Que répondriez-vous à ceux qui disent qu’après tout, il existe une presse spécialisée pour les femmes noires par exemple…

Ces médias, aussi professionnels soient-ils, répondent à des besoins spécifiques, le plan esthétique notamment, qui pourraient d’ailleurs être abordés plus souvent par les médias généralistes. Mais ce sont les médias grand public qui font bouger les lignes en terme de représentation. Plus ils présenteront une image diversifiée de la société, mieux ce sera. La presse féminine est un outil d’identification puissant dont l’impact reste sous étudié en France. Il est essentiel que l’ensemble de la population française se retrouve dans ses médias. La visibilité médiatique permet de s’identifier, ce qui est un élément central dans le sentiment de reconnaissance sociale. Par exemple, un journaliste noir au journal télévisé du 20h donne le sentiment à des Français non blancs qu’ils existent et aussi qu’ils peuvent exercer la profession de journaliste. Les responsables des médias ne doivent pas négliger ce lien-là.
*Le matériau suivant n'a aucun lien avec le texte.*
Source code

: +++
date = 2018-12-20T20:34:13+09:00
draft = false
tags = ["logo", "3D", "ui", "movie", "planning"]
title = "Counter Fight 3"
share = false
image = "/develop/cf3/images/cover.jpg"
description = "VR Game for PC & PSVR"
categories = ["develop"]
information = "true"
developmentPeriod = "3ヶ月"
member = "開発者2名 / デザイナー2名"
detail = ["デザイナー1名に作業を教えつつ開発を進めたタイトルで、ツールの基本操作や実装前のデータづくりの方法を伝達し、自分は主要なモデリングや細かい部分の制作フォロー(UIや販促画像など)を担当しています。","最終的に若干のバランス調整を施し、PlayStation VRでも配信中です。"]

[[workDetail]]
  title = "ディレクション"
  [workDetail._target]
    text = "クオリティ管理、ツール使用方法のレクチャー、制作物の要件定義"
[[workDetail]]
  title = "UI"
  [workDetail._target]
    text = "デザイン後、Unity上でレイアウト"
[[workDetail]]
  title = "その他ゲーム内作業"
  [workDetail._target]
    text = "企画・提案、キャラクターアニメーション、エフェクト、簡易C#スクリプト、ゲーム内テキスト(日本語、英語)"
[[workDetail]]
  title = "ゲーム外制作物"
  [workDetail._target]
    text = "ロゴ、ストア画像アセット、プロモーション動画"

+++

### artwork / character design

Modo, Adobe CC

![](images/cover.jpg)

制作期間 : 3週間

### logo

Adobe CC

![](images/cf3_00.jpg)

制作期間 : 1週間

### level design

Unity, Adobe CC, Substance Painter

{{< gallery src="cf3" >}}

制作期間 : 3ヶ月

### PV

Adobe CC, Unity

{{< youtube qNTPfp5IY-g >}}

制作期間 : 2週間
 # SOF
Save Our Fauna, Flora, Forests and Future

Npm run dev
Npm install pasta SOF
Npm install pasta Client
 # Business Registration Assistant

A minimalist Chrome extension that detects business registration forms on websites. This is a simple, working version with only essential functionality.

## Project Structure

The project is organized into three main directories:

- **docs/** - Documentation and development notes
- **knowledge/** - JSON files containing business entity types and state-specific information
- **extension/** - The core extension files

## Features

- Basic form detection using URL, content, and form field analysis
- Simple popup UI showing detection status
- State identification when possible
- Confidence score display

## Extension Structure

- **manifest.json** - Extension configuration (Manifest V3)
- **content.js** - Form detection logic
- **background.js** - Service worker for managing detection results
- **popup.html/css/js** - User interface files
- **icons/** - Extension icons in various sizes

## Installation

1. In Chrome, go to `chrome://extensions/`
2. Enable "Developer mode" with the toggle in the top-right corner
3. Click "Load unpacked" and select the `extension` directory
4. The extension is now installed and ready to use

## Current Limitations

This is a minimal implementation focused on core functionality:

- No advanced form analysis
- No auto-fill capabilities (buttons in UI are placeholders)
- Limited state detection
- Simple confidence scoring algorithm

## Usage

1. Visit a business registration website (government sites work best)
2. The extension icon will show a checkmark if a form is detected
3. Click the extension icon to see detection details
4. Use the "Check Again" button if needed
Au-delà de la sous-représentation des minorités, vous avez récemment pointé du doigt les journalistes, responsables de véhiculer nombre de préjugés. Dans l’ouvrage que vous avez dirigé « Précis à l’usage des journalistes qui veulent écrire sur les Noirs, les musulmans, les asiatiques…», l’article de Rokhaya Diallo pointe une série de clichés : Rama Yade est souvent qualifiée de « belle Rama » aux « allures de princesse d’Afrique », Yamina Benguigui, affublée du qualificatif de « Shéhérazade cinématographique »

En effet, les femmes politiques issues des minorités subissent une double articulation du sexisme et des préjugés racistes. Les fantasmes et l’imaginaire hérités du passé colonial sont tenaces. Par exemple, pour beaucoup de personnes, être Français, c’est encore être blanc. Les personnes non blanches nées en France sont parfois épuisées de s’entendre demander à tout bout de champ : « D’où venez-vous ? » et d’être renvoyées sans cesse à un ailleurs.

Restez-vous optimiste malgré tout ?

Oui, il ne faut pas perdre la foi ! Ni en les journalistes, bien que les médias contribuent à véhiculer de nombreux clichés, ni en la politique, malgré les promesses non tenues des politiciens. Il faut continuer à se battre pour que la prise de conscience née dans les années 90 concernant la faible représentativité des minorités dans les médias aboutisse à des actes concrets, que les discriminations soient sanctionnées, que des commissions agissent. C’est maintenant qu’il faut agir, le temps presse et nous avons trop attendu.